From Florida Scott Lushing sends, “Rob, An excellent situation to discuss would be: 1) A listing agent requires you to be pre-approved with a particular person/lender to submit an offer (if the seller put it in the listing than it is allowed from what I understand), 2) Is it allowable for the seller to offer a seller credit to the buyer if that buyer uses that specific lender only for financing instead of their own lender? 3) Is it allowable for the seller to only accept a contract if the buyer uses that specific lender only? (If not, can they counter offer that if the buyer does not use sellers preferred lender than it is a cash contract with no financing contingency?
“In this day and age there are still so many incompetent originators out there. I cannot tell you how many deals still die because the originator didn’t ask upfront if the borrower was ever divorced, pays alimony or child support, or they didn’t ask for certain documents. This is not fair to the buyer, the seller or either realtor involved. Great listing agents have their own preferred person/team that they use to help qualify all offers they receive on one of their listings and more and more do they turn to that trusted lender to make sure the offers that come in will be able to close. If a listing agent explains to a seller all that goes wrong on many deals with financing and the seller states in the listing agreement that all offers must be pre-approved by a certain person/lender, is this allowed? What if that seller also states that they will give a seller credit to the buyer only if they use that lender for financing? What if in another situation they state that they will only accept the offer if the buyer uses that lender for financing, and if the buyer refuses, they counteroffer to a cash contract and tell them if they want to use their own lender there will be no financing contingency?
Although on paper this doesn’t sound good to people not in this industry, it is getting ridiculous with how many deals fall apart because of terrible upfront origination. There are so many partial prequals done nowadays and it is just a numbers game to some lenders. Get as many prequals done and some will end up qualifying in UW and some will not. That is terrible business for everyone. You must do everything upfront: gather all documentation, cross every t and dot every i at time of prequal and not once a file is in UW.” Thank you Scott!
[Dodd-Frank requires regulators to issue incentive-based compensation regulations or guidelines for banks with more than $1B in assets. Banks above that threshold are required to have compensation structures that balance risk and financial rewards (by deferring payments, adjusting awards for risk, or reducing their sensitivity to short term performance); are compatible with effective controls and risk management and supported by strong corporate governance.

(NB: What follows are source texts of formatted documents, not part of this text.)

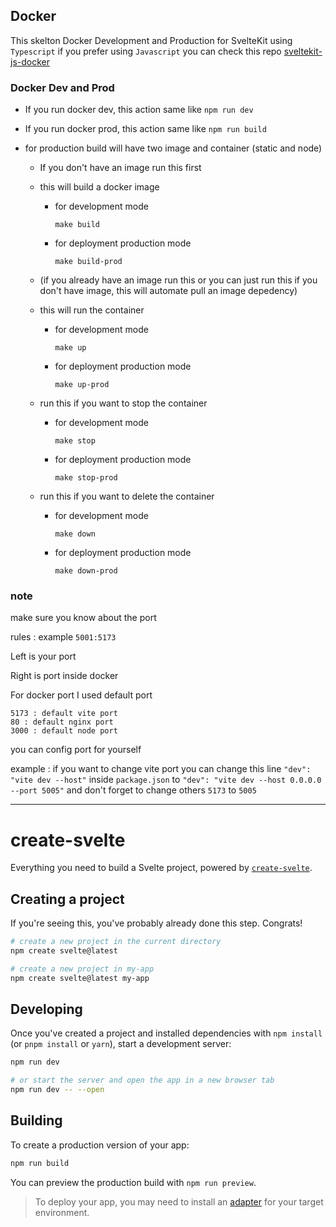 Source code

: 


## Docker

This skelton Docker Development and Production for SvelteKit using `Typescript` if you prefer using `Javascript` you can check this repo
[sveltekit-js-docker](https://github.com/adityadees/sveltekit-js-docker)

### Docker Dev and Prod
- If you run docker dev, this action same like `npm run dev`
- If you run docker prod, this action same like `npm run build`
- for production build will have two image and container (static and node)

  - If you don't have an image run this first
  - this will build a docker image
    - for development mode
      ```make
      make build 
      ```
    - for deployment production mode
      ```make
      make build-prod
      ```

  - (if you already have an image run this or you can just run this if you don't have image, this will automate pull an image depedency)
  - this will run the container
    - for development mode
      ```make
      make up 
      ```
    - for deployment production mode
      ```make
      make up-prod
      ```

  - run this if you want to stop the container
    - for development mode
      ```make
      make stop
      ```
    - for deployment production mode
      ```make
      make stop-prod
      ```

  - run this if you want to delete the container
    - for development mode
      ```make
      make down
      ```
    - for deployment production mode
      ```make
      make down-prod
      ```

### note

make sure you know about the port

rules : example `5001:5173`

Left is your port

Right is port inside docker

For docker port I used default port

```
5173 : default vite port
80 : default nginx port
3000 : default node port
```

you can config port for yourself

example :
if you want to change vite port 
you can change this line `"dev": "vite dev --host"` inside  `package.json` to `"dev": "vite dev --host 0.0.0.0 --port 5005"` and don't forget to change others `5173` to `5005`


------------


# create-svelte

Everything you need to build a Svelte project, powered by [`create-svelte`](https://github.com/sveltejs/kit/tree/master/packages/create-svelte).

## Creating a project

If you're seeing this, you've probably already done this step. Congrats!

```bash
# create a new project in the current directory
npm create svelte@latest

# create a new project in my-app
npm create svelte@latest my-app
```

## Developing

Once you've created a project and installed dependencies with `npm install` (or `pnpm install` or `yarn`), start a development server:

```bash
npm run dev

# or start the server and open the app in a new browser tab
npm run dev -- --open
```

## Building

To create a production version of your app:

```bash
npm run build
```

You can preview the production build with `npm run preview`.

> To deploy your app, you may need to install an [adapter](https://kit.svelte.dev/docs/adapters) for your target environment.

Specific guidance is working its way through the regulatory system and expected to be released in the next coming months.]
PS writes, “Hi Rob: You can’t make this stuff up. A client was paying mostly cash (proceeds from sale) towards her new home. She was approved (by a large wholesale lender who recently jumped ahead of B of A in volume) for a $200,000 loan but requested to reduce the loan amount to $140,000 a few days before closing after re-calculating what she would want to have left in the bank after closing. We submitted a change in circumstance (“CIC”) form to request reduction in the loan amount and, at the same time, we submitted another CIC to reduce our borrower-paid origination charge accordingly.
“The lender dutifully reduced the loan amount and origination charge but said that the loan now failed QM because the origination charge was ‘fixed’ when it was disclosed and that the original amount had to be used to calculate QM because there was no change in “terms” on the loan (as we know, reduced loan amount is not a change in term). According to the lender, our only options were to change the interest rate, loan program or loan term if we wanted the reduced origination charge to be used in the QM calculation. No amount of foot stomping or table banging would change the lender’s mind (not really – but you get the point).
“We reduced the interest rate from 4.125% to 4.050% (yes, you read that correctly) which saved the client $6.09 per month in payment but cost her .46% ($644) in premium. It would have taken her over 8 years for the meager monthly savings to recoup the lost premium. I fail to see how this is in the client’s best interest.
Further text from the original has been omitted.